Picture a hole in the ground. Got an image in your mind? That’s not big enough. The hole in the ground in The Hole In The Ground, an Irish horror film that premiered in Sundance’s midnight section last month, could swallow a mansion. Indeed, one might think that it had, were it not in the woods—an enormous, perfectly circular pit surrounded by tall trees right to the lip of its entire circumference, looking like what might happen if god accidentally dropped his bowling ball in that spot. It’s the sort of arresting, potentially hazardous geographical feature that would definitely be mentioned to someone moving into a house within walking distance, which makes it a bit odd when Sarah (Seána Kerslake), a single mother newly arrived in the area, unexpectedly stumbles onto—and nearly into—it while searching for her pre-teen son, Chris (James Quinn Markey).
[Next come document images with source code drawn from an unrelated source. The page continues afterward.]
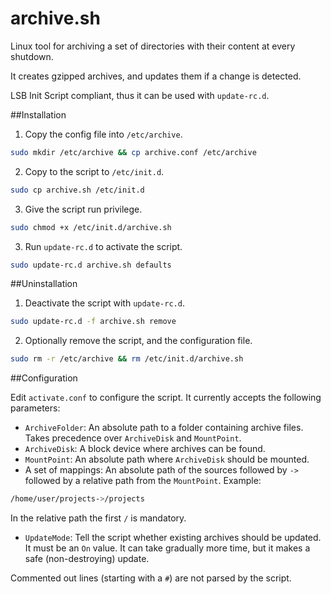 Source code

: # archive.sh

Linux tool for archiving a set of directories with their content at every shutdown.

It creates gzipped archives, and updates them if a change is detected.

LSB Init Script compliant, thus it can be used with `update-rc.d`.

##Installation

1. Copy the config file into `/etc/archive`.

``` bash
sudo mkdir /etc/archive && cp archive.conf /etc/archive
```

2. Copy to the script to `/etc/init.d`.

``` bash
sudo cp archive.sh /etc/init.d
```

3. Give the script run privilege.

``` bash
sudo chmod +x /etc/init.d/archive.sh
```

3. Run `update-rc.d` to activate the script.

``` bash
sudo update-rc.d archive.sh defaults
```

##Uninstallation

1. Deactivate the script with `update-rc.d`.

``` bash
sudo update-rc.d -f archive.sh remove
```

2. Optionally remove the script, and the configuration file.

``` bash
sudo rm -r /etc/archive && rm /etc/init.d/archive.sh
```

##Configuration

Edit `activate.conf` to configure the script. It currently accepts the following parameters:

- `ArchiveFolder`: An absolute path to a folder containing archive files. Takes precedence over `ArchiveDisk` and `MountPoint`.
- `ArchiveDisk`: A block device where archives can be found.
- `MountPoint`: An absolute path where `ArchiveDisk` should be mounted.
- A set of mappings: An absolute path of the sources followed by `->` followed by a relative path from the `MountPoint`. Example:
``` bash
/home/user/projects->/projects
```
In the relative path the first `/` is mandatory.
- `UpdateMode`: Tell the script whether existing archives should be updated. It must be an `On` value. It can take gradually more time, but it makes a safe (non-destroying) update.

Commented out lines (starting with a `#`) are not parsed by the script.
It soon becomes clear that nobody else in this rural village knows about the hole in the ground, and equally clear that The Hole In The Ground will appeal most to those who like their horror movies very bluntly metaphorical.
That’s not to say that director Lee Cronin, who also wrote the screenplay (with Stephen Shields), doesn’t know how to deliver surface-level shivers. The movie opens with a superbly creepy shot following Sarah’s Range Rover from overhead, in which the camera gradually turns upside down, making it briefly appear as if the car is driving straight downward into hell. And Cronin deftly escalates the tension as Sarah begins to notice something slightly different about Chris, immediately after he mysteriously disappears. There’s no particular indication that he fell or climbed into the sinkhole Sarah discovers while frantically searching for him—he just turns up back in his bedroom when she gets home, claiming never to have left—but his manner is subtly different, and he suddenly doesn’t remember the invented game he and Mum have always shared. What’s more, a freaky old woman (Aki Kaurismäki regular Kati Outinen), who’s reportedly never been the same since accidentally (?) killing her own child by hitting him with her car, hisses, “It’s not your son!” at Sarah. By the time Chris shoves a heavy wooden table across the room in an abrupt fit of anger, pinning Sarah to the wall, she seems inclined to agree.
Parental anxiety has long been fertile ground for horror, going back to The Bad Seed and The Exorcist, and The Hole In The Ground finds a somewhat fresh angle on the possessed-kid subgenre. Sarah sports an ugly wound on her forehead (usually hidden by her hair), and it’s strongly implied that Chris’ father, who’s never seen and rarely spoken of, physically abused her, precipitating her move to the middle of nowhere. For an hour or so, Cronin wisely lets Kerslake’s quivering, empathetic performance do the heavy lifting; every shot of Sarah staring nervously at Chris communicates her unconscious fear that half of the boy’s DNA comes from a violent man she had to escape, and that Chris might take after him. That’s rich subtext, but Cronin eventually decides that the time has come to dig it up—and he’s already got a convenient hole! The movie’s final third or so functions exclusively as metaphor, yet that metaphor becomes increasingly muddled (and literally muddy), pivoting on Sarah’s decision to stop taking her meds and culminating in a sequence that shows her literally clawing her way out of her psychological issues. This seems to be a growing trend: Under The Shadow suffered from a similarly misguided impulse to explain itself right in the narrative, and so did, to a lesser extent, The Babadook. Real-world relevance has more power in genre fare when the viewer registers it on a primal level, and a subtler movie tends to be scarier, too. It’s tricky business to process painstaking self-analysis and scream at the same time.